Where does the word "sprite" occur in the data below? Copy each line that holds it.

[Records from a data collection]
BEGIN

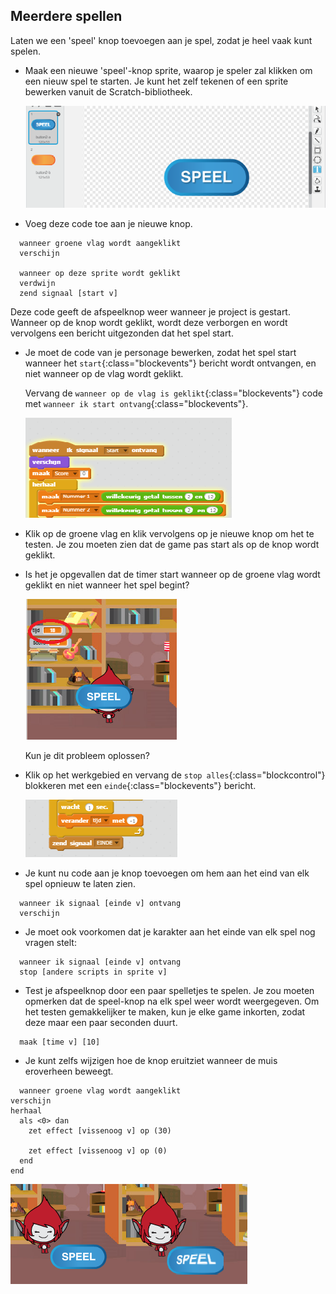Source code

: ## Meerdere spellen

Laten we een 'speel' knop toevoegen aan je spel, zodat je heel vaak kunt spelen.

+ Maak een nieuwe 'speel'-knop sprite, waarop je speler zal klikken om een ​​nieuw spel te starten. Je kunt het zelf tekenen of een sprite bewerken vanuit de Scratch-bibliotheek.
    
    ![screenshot](images/brain-play.png)

+ Voeg deze code toe aan je nieuwe knop.
    
```blocks
  wanneer groene vlag wordt aangeklikt
  verschijn

  wanneer op deze sprite wordt geklikt
  verdwijn
  zend signaal [start v]
```

Deze code geeft de afspeelknop weer wanneer je project is gestart. Wanneer op de knop wordt geklikt, wordt deze verborgen en wordt vervolgens een bericht uitgezonden dat het spel start.

+ Je moet de code van je personage bewerken, zodat het spel start wanneer het `start`{:class="blockevents"} bericht wordt ontvangen, en niet wanneer op de vlag wordt geklikt.
    
    Vervang de `wanneer op de vlag is geklikt`{:class="blockevents"} code met `wanneer ik start ontvang`{:class="blockevents"}.
    
    ![screenshot](images/brain-start.png)

+ Klik op de groene vlag en klik vervolgens op je nieuwe knop om het te testen. Je zou moeten zien dat de game pas start als op de knop wordt geklikt.

+ Is het je opgevallen dat de timer start wanneer op de groene vlag wordt geklikt en niet wanneer het spel begint?
    
    ![screenshot](images/brain-timer-bug.png)
    
    Kun je dit probleem oplossen?

+ Klik op het werkgebied en vervang de `stop alles`{:class="blockcontrol"} blokkeren met een `einde`{:class="blockevents"} bericht.
    
    ![screenshot](images/brain-end.png)

+ Je kunt nu code aan je knop toevoegen om hem aan het eind van elk spel opnieuw te laten zien.
    
```blocks
  wanneer ik signaal [einde v] ontvang
  verschijn
```

+ Je moet ook voorkomen dat je karakter aan het einde van elk spel nog vragen stelt:
    
```blocks
  wanneer ik signaal [einde v] ontvang
  stop [andere scripts in sprite v]
```

+ Test je afspeelknop door een paar spelletjes te spelen. Je zou moeten opmerken dat de speel-knop na elk spel weer wordt weergegeven. Om het testen gemakkelijker te maken, kun je elke game inkorten, zodat deze maar een paar seconden duurt.
    
```blocks
  maak [time v] [10]
```

+ Je kunt zelfs wijzigen hoe de knop eruitziet wanneer de muis eroverheen beweegt.
    
```blocks
  wanneer groene vlag wordt aangeklikt
verschijn
herhaal 
  als <0> dan 
    zet effect [vissenoog v] op (30)
  
    zet effect [vissenoog v] op (0)
  end
end
```

![screenshot](images/brain-fisheye.png)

END

Solution
+ Maak een nieuwe 'speel'-knop sprite, waarop je speler zal klikken om een ​​nieuw spel te starten. Je kunt het zelf tekenen of een sprite bewerken vanuit de Scratch-bibliotheek.
  wanneer op deze sprite wordt geklikt
  stop [andere scripts in sprite v]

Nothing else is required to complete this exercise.